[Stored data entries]
=== Begin Enclosure ===
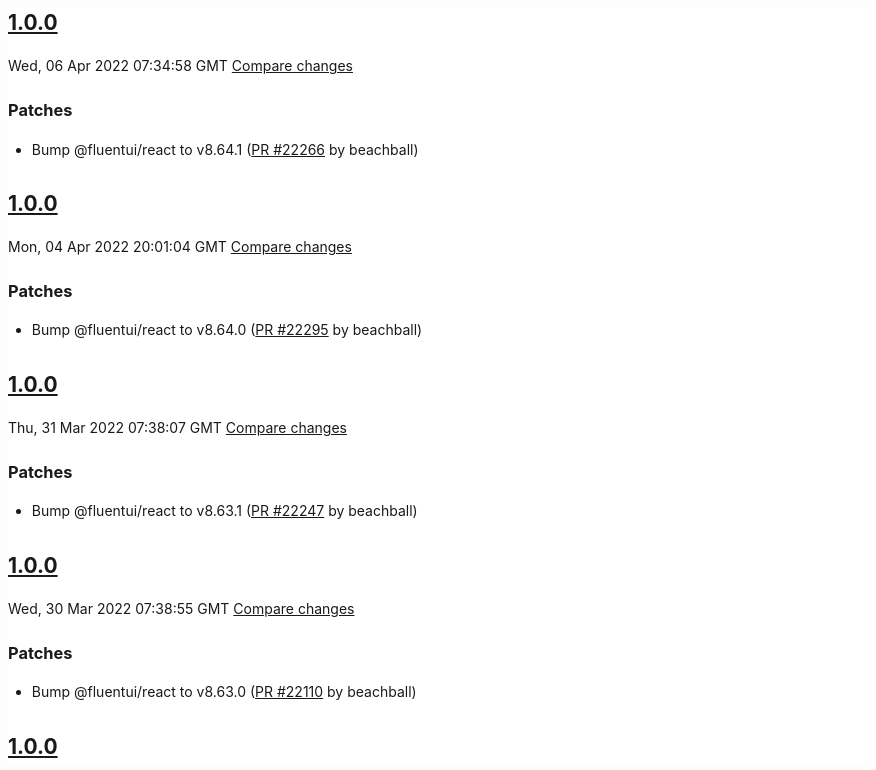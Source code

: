 ## [1.0.0](https://github.com/microsoft/fluentui/tree/@fluentui/ssr-tests_v1.0.0)

Wed, 06 Apr 2022 07:34:58 GMT 
[Compare changes](https://github.com/microsoft/fluentui/compare/@fluentui/ssr-tests_v1.0.0..@fluentui/ssr-tests_v1.0.0)

### Patches

- Bump @fluentui/react to v8.64.1 ([PR #22266](https://github.com/microsoft/fluentui/pull/22266) by beachball)

## [1.0.0](https://github.com/microsoft/fluentui/tree/@fluentui/ssr-tests_v1.0.0)

Mon, 04 Apr 2022 20:01:04 GMT 
[Compare changes](https://github.com/microsoft/fluentui/compare/@fluentui/ssr-tests_v1.0.0..@fluentui/ssr-tests_v1.0.0)

### Patches

- Bump @fluentui/react to v8.64.0 ([PR #22295](https://github.com/microsoft/fluentui/pull/22295) by beachball)

## [1.0.0](https://github.com/microsoft/fluentui/tree/@fluentui/ssr-tests_v1.0.0)

Thu, 31 Mar 2022 07:38:07 GMT 
[Compare changes](https://github.com/microsoft/fluentui/compare/@fluentui/ssr-tests_v1.0.0..@fluentui/ssr-tests_v1.0.0)

### Patches

- Bump @fluentui/react to v8.63.1 ([PR #22247](https://github.com/microsoft/fluentui/pull/22247) by beachball)

## [1.0.0](https://github.com/microsoft/fluentui/tree/@fluentui/ssr-tests_v1.0.0)

Wed, 30 Mar 2022 07:38:55 GMT 
[Compare changes](https://github.com/microsoft/fluentui/compare/@fluentui/ssr-tests_v1.0.0..@fluentui/ssr-tests_v1.0.0)

### Patches

- Bump @fluentui/react to v8.63.0 ([PR #22110](https://github.com/microsoft/fluentui/pull/22110) by beachball)

## [1.0.0](https://github.com/microsoft/fluentui/tree/@fluentui/ssr-tests_v1.0.0)
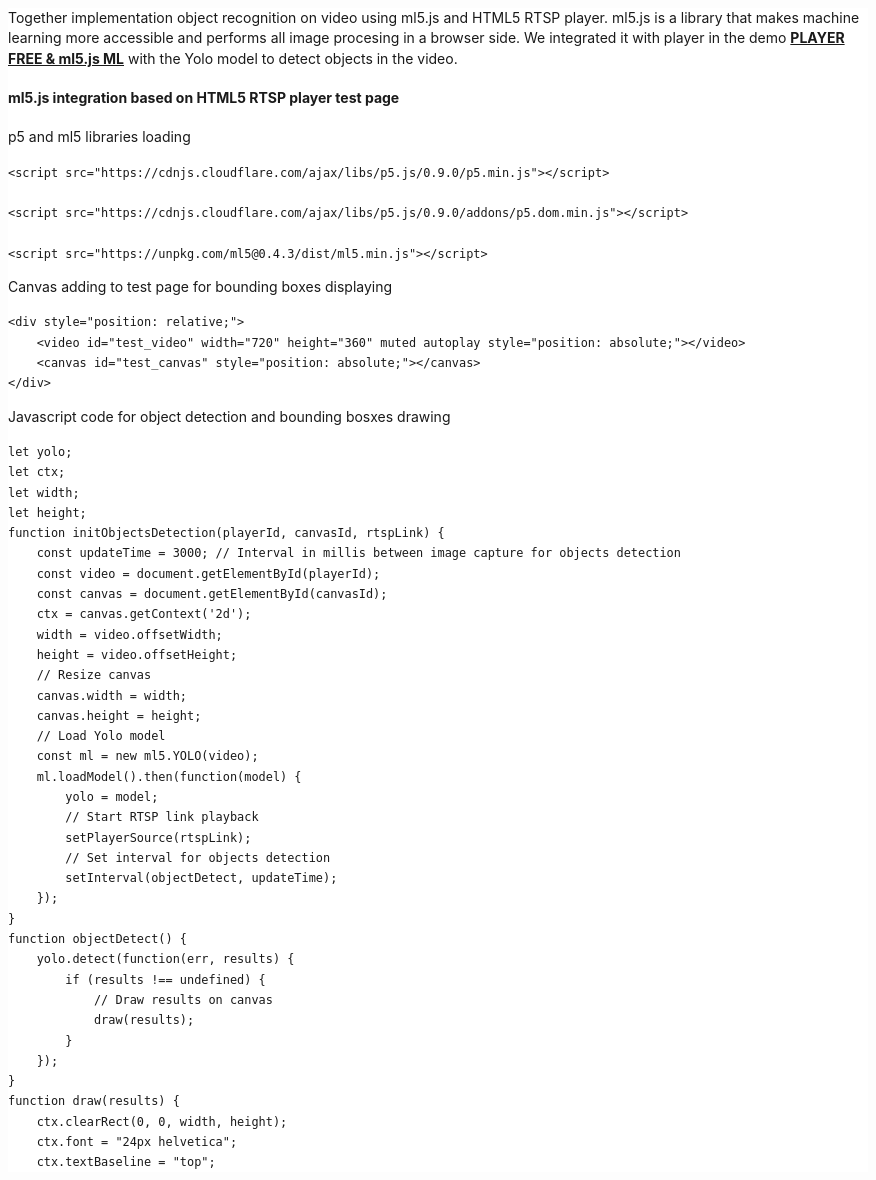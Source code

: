 Together implementation object recognition on video using ml5.js and HTML5 RTSP player. ml5.js is a library that makes machine learning more accessible and performs all image procesing in a browser side. We integrated it with player in the demo [**PLAYER FREE & ml5.js ML**](https://streamedian.com/demo/ml5/) with the Yolo model to detect objects in the video.

#### ml5.js integration based on HTML5 RTSP player test page

p5 and ml5 libraries loading

```
<script src="https://cdnjs.cloudflare.com/ajax/libs/p5.js/0.9.0/p5.min.js"></script>

<script src="https://cdnjs.cloudflare.com/ajax/libs/p5.js/0.9.0/addons/p5.dom.min.js"></script>

<script src="https://unpkg.com/ml5@0.4.3/dist/ml5.min.js"></script>
```

Canvas adding to test page for bounding boxes displaying

```
<div style="position: relative;">
    <video id="test_video" width="720" height="360" muted autoplay style="position: absolute;"></video>
    <canvas id="test_canvas" style="position: absolute;"></canvas>
</div>
```

Javascript code for object detection and bounding bosxes drawing

```
let yolo;
let ctx;
let width;
let height;
function initObjectsDetection(playerId, canvasId, rtspLink) {
    const updateTime = 3000; // Interval in millis between image capture for objects detection
    const video = document.getElementById(playerId);
    const canvas = document.getElementById(canvasId);
    ctx = canvas.getContext('2d');
    width = video.offsetWidth;
    height = video.offsetHeight;
    // Resize canvas
    canvas.width = width;
    canvas.height = height;
    // Load Yolo model
    const ml = new ml5.YOLO(video);
    ml.loadModel().then(function(model) {
        yolo = model;
        // Start RTSP link playback
        setPlayerSource(rtspLink);
        // Set interval for objects detection
        setInterval(objectDetect, updateTime);
    });
}
function objectDetect() {
    yolo.detect(function(err, results) {
        if (results !== undefined) {
            // Draw results on canvas
            draw(results);
        }
    });
}
function draw(results) {
    ctx.clearRect(0, 0, width, height);
    ctx.font = "24px helvetica";
    ctx.textBaseline = "top";
```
=== End Enclosure ===
• What is being asked
Both the first line of the records above and the line containing "Mon, 04 Apr 2022 20:01:04 GMT" belong in the copy; please return them and every line between, exactly, minus the pictures.

• Response to the exercise
Source code

: ## [1.0.0](https://github.com/microsoft/fluentui/tree/@fluentui/ssr-tests_v1.0.0)

Wed, 06 Apr 2022 07:34:58 GMT 
[Compare changes](https://github.com/microsoft/fluentui/compare/@fluentui/ssr-tests_v1.0.0..@fluentui/ssr-tests_v1.0.0)

### Patches

- Bump @fluentui/react to v8.64.1 ([PR #22266](https://github.com/microsoft/fluentui/pull/22266) by beachball)

## [1.0.0](https://github.com/microsoft/fluentui/tree/@fluentui/ssr-tests_v1.0.0)

Mon, 04 Apr 2022 20:01:04 GMT 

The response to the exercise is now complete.